The only Basic requirement is to Get a valid DSC (Digital Signature Certificate) and DIN (Director Identification Number), a valid Indian employment visa would be required for appointment as a managing director or a whole-time director.
Procedure to be followed for Appointment: -
1. TO GET DSC: A Foreign National or NRI appointing as Director in an Indian company must obtain Digital Signature Certificate firstly.
Proof of Identity:
1. Copy of Passport issued by the country of residence.
Proof of Address: - Any one of the Following (If the address is in a language other than English then translation in the English language required.)
1. latest Mobile Bill
2. Bank statement
3. Electricity Bill mentioning the address of residence.
2. TO GET DIN: Director Identification Number is to be obtained and following documents required for the same to File e-form DIR-3.
Passport Size Photograph
Proof of Identity: - Copy of Passport, Passport issued by the country of residence.

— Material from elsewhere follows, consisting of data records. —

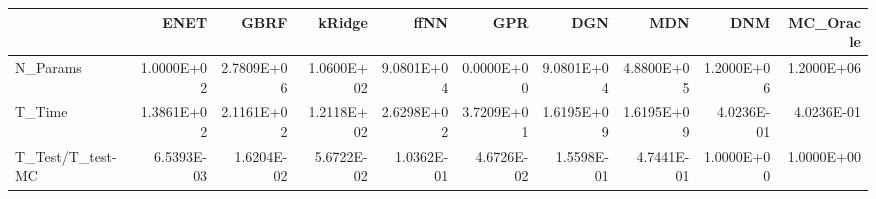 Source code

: \begin{tabular}{lrrrrrrrrr}
\toprule
{} &       ENET &       GBRF &     kRidge &       ffNN &        GPR &        DGN &        MDN &        DNM &  MC\_Oracle \\
\midrule
N\_Params         & 1.0000E+02 & 2.7809E+06 & 1.0600E+02 & 9.0801E+04 & 0.0000E+00 & 9.0801E+04 & 4.8800E+05 & 1.2000E+06 & 1.2000E+06 \\
T\_Time           & 1.3861E+02 & 2.1161E+02 & 1.2118E+02 & 2.6298E+02 & 3.7209E+01 & 1.6195E+09 & 1.6195E+09 & 4.0236E-01 & 4.0236E-01 \\
T\_Test/T\_test-MC & 6.5393E-03 & 1.6204E-02 & 5.6722E-02 & 1.0362E-01 & 4.6726E-02 & 1.5598E-01 & 4.7441E-01 & 1.0000E+00 & 1.0000E+00 \\
\bottomrule
\end{tabular}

Proof of Address: -Any one of the Following (If address is in language other than English then translation in English language required.)
Latest Mobile Bill or
Bank statement or
Electricity Bill mentioning the address of residence
Copy of citizenship (if any) card
Authority Letter from the Existing Director of the Company in which the appointment if proposed to be done.
Once we are done with basic requirements Conduct Board Meeting by service Proper Notice and Pass the resolution for Appointment of Director with requisite majority.
Form DIR-12 is to be filed with the Ministry of Corporate Affairs, the following documents required for the same:
DIR-2: Consent to act as Director of the Company.
DIR-8 (Intimation by Director about his interest in other entities and Disqualification under section 164 of the Companies Act, 2013).
Letter of Appointment from the company.
The resolution passed by the Company for his/her appointment. (Board Meeting/Shareholders Meetings)
Please note the below: -
All documents mentioned above should be notarized before the Notary (Public) of the country of origin and be duly Apostilled.
All the documents mentioned for the Directors will be required in two sets, duly notarized and apostilled as mentioned.
All documents to be in English, if not then the translation will be required which also will be duly notarized and apostilled.
Just like Indian nation Director and Foreign director shall be appointed as additional director in Board Meeting.
Procedure for Resignation of a Foreign Director
As Per Section 168 of Companies act 2013, a director may resign from his office by issuing a notice in writing to the company.
On condition that a director may also forward a copy of his resignation with detailed reasons for the resignation to the Registrar within 30 days of resignation in a prescribed manner
A director can resign after giving written notice to the company and on receipt of the notice of resignation next step would be to inform the Registrar of Companies after that company will propose all the facts and reports in the following General Meeting.
According to Rule 15, the company shall inform the Registrar in Form DIR- 12 within 30 days from the date of receipt of notice of resignation from a director. Company must file DIR-12 within 30 days of receipt of notice of resignation by the director.
ATTACHMENTS FOR DIR-12 OF RESIGNATION OF DIRECTOR:
Copy of Board Resolution
Acknowledgement of Acceptance of Resignation Letter.
INTIMATION OF RESIGNATION TO ROC BY DIRECTOR HIMSELF.
According to Rule 16, where a director resigns from his office, within 30 days from the date of resignation, he shall forward to the Registrar a copy of his resignation with reasons for the resignation in Form DIR-11. This should accompany with the fee as recommended in the Companies Rules, 2014 (Registration Offices and Fees).
In case a company has already filed Form DIR-12 with the Registrar of Companies, a foreign director of such company resigning from his office may authorize in writing a practising professional (CA, CS, CWA) or any other resident director of the company to sign Form DIR-11. Such e-Form shall be filed on his behalf intimating the reasons for the resignation (however, as on date this provision is not mandatory).
As Section 168(2), Companies Act, 2013, the resignation of a director shall take effect from the date on which the “Notice is received” by the company. Under the provisions of section 168, Companies act 2013, no right has been offered to any managerial person to reject the resignation given by Directors.
WHAT IF COMPANY NEITHER ACCEPT THE RESIGNATION NOR INTIMATE TO ROC?
If a Director who has submitted his resignation (for example on 31st July 2020) from the post of director to the board of directors and the board of directors neither approved the resignation nor it filed the form necessary to be filled by the company to the Registrar of companies, then according to sec 168(2), Companies Act, 2013 the director who has resigned would discontinue being a director with effect from 31st July 2020.